What you return must be the lines from the first one below through the one containing "## Context and Strategic Vision", exactly and with pictures excluded.

Exercise material below:

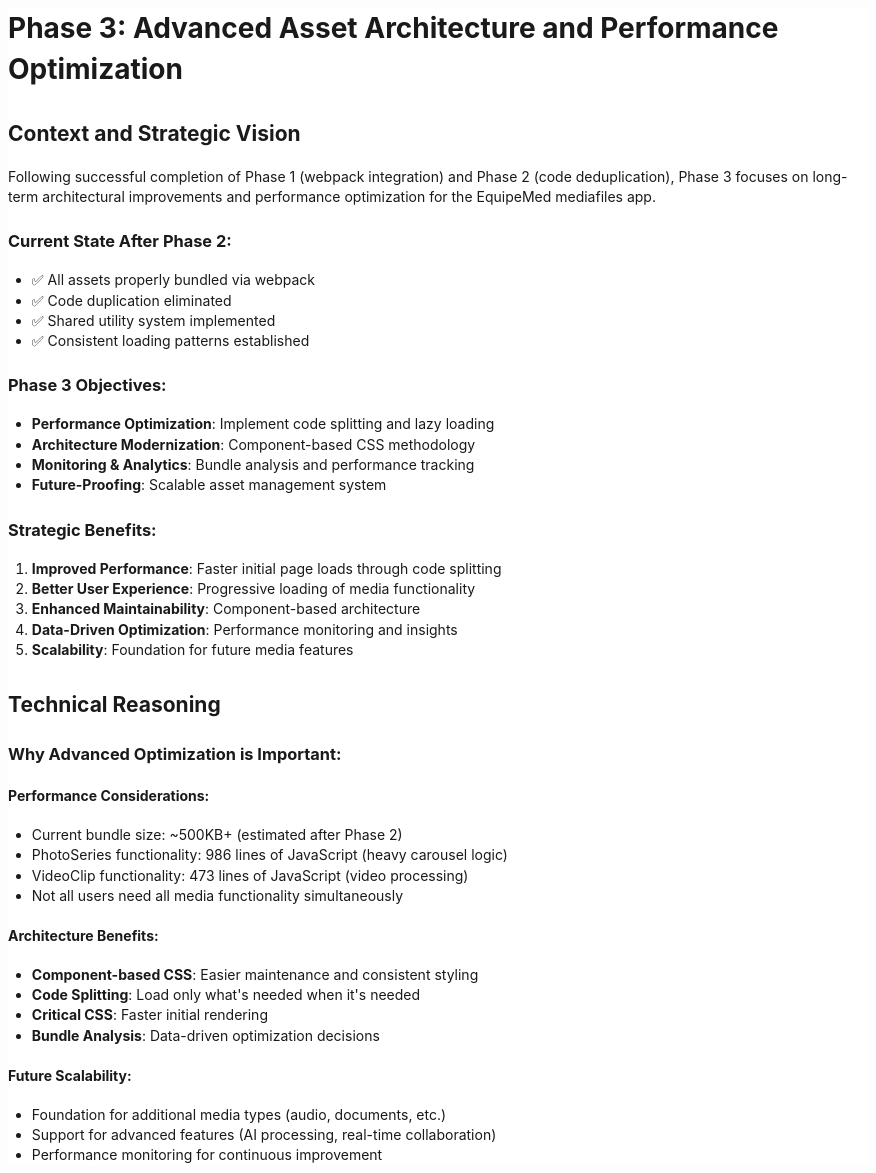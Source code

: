 # Phase 3: Advanced Asset Architecture and Performance Optimization

## Context and Strategic Vision

Following successful completion of Phase 1 (webpack integration) and Phase 2 (code deduplication), Phase 3 focuses on long-term architectural improvements and performance optimization for the EquipeMed mediafiles app.

### Current State After Phase 2:
- ✅ All assets properly bundled via webpack
- ✅ Code duplication eliminated
- ✅ Shared utility system implemented
- ✅ Consistent loading patterns established

### Phase 3 Objectives:
- **Performance Optimization**: Implement code splitting and lazy loading
- **Architecture Modernization**: Component-based CSS methodology
- **Monitoring & Analytics**: Bundle analysis and performance tracking
- **Future-Proofing**: Scalable asset management system

### Strategic Benefits:
1. **Improved Performance**: Faster initial page loads through code splitting
2. **Better User Experience**: Progressive loading of media functionality
3. **Enhanced Maintainability**: Component-based architecture
4. **Data-Driven Optimization**: Performance monitoring and insights
5. **Scalability**: Foundation for future media features

## Technical Reasoning

### Why Advanced Optimization is Important:

#### Performance Considerations:
- Current bundle size: ~500KB+ (estimated after Phase 2)
- PhotoSeries functionality: 986 lines of JavaScript (heavy carousel logic)
- VideoClip functionality: 473 lines of JavaScript (video processing)
- Not all users need all media functionality simultaneously

#### Architecture Benefits:
- **Component-based CSS**: Easier maintenance and consistent styling
- **Code Splitting**: Load only what's needed when it's needed
- **Critical CSS**: Faster initial rendering
- **Bundle Analysis**: Data-driven optimization decisions

#### Future Scalability:
- Foundation for additional media types (audio, documents, etc.)
- Support for advanced features (AI processing, real-time collaboration)
- Performance monitoring for continuous improvement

End of Exercise material.

Reply:
Source code

: # Phase 3: Advanced Asset Architecture and Performance Optimization

## Context and Strategic Vision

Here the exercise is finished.